Finite element dynamic simulation of whole rallying car structure: Towards better understanding of structural dynamics during side impact

Abstract

Side impact accidents against a tree or pole remain the most dangerous accident scenarios in rally cars. Statistical data shows that 52% of the fatalities between 2004 and 2009 concern crashes against a rigid pole by the track sides, whilst among those more than 60% were side impacts. Despite the present scientific efforts, rallying cars side impacts are still among the least understood primarily due to limited space between the occupant and door sill, evolving safety regulations and vehicle dynamics. In this study, finite element dynamic characteristics of the whole car were studied. The finite element model consisted of the whole car structure and 241 parts including the engines, tyres and the suspension members with 4 different element types and 7 material models. All structural parts were modelled as low-carbon steel with the piecewise- linear-plasticity material model (mat 24). The tyres were modelled with the Blatz-Ko rubber material (mat 07) whilst also rigid and other materials (mat 020, 01, 09, S01 and S02) were used to represent different parts of the model, as the suspension members, suspension links and the engine.
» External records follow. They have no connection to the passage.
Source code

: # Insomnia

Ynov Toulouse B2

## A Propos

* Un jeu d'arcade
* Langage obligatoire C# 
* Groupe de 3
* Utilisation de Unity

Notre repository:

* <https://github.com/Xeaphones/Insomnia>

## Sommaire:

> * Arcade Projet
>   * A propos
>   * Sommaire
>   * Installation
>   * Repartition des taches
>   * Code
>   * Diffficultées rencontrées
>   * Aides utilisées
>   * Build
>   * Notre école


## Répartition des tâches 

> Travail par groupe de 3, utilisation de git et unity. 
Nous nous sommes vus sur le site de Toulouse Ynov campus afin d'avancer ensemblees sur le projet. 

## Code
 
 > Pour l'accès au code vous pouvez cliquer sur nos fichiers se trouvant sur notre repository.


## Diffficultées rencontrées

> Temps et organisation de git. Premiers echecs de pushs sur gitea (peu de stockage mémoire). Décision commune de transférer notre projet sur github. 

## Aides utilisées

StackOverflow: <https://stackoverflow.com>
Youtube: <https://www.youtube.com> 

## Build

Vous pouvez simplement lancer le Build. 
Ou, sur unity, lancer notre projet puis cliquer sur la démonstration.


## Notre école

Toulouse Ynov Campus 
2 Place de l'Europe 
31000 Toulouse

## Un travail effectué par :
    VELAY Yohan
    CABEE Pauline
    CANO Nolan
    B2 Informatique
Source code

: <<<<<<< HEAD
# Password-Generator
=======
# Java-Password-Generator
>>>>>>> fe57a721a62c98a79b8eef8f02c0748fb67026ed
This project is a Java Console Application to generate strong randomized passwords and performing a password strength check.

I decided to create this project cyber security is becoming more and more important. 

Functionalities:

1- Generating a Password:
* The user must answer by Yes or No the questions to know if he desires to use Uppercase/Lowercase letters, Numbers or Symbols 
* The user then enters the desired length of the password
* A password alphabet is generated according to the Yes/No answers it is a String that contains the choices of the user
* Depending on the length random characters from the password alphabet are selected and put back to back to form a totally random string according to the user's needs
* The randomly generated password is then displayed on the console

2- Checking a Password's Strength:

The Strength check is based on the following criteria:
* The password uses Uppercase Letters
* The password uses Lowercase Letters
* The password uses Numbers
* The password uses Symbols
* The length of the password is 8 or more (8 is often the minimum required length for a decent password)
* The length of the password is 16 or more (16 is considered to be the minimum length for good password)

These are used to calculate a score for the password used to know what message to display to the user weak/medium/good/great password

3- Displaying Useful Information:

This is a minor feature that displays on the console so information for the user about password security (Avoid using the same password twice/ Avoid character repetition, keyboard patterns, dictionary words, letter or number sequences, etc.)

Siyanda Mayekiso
A rollcage and two racing seats were modelled with four-node shell elements and the use of piecewise-linear-plasticity and composite-damage materials respectively. A semi- cylindrical pole of 200mm diameter was also designed and modelled as a rigid body. The model was used to first investigate the dynamics of the crash, and later run a wide range of simulations and parametric studies in the cage, the car's floor and the seats. The important findings from the study are presented, conclusions drawn and scope for further development outlined.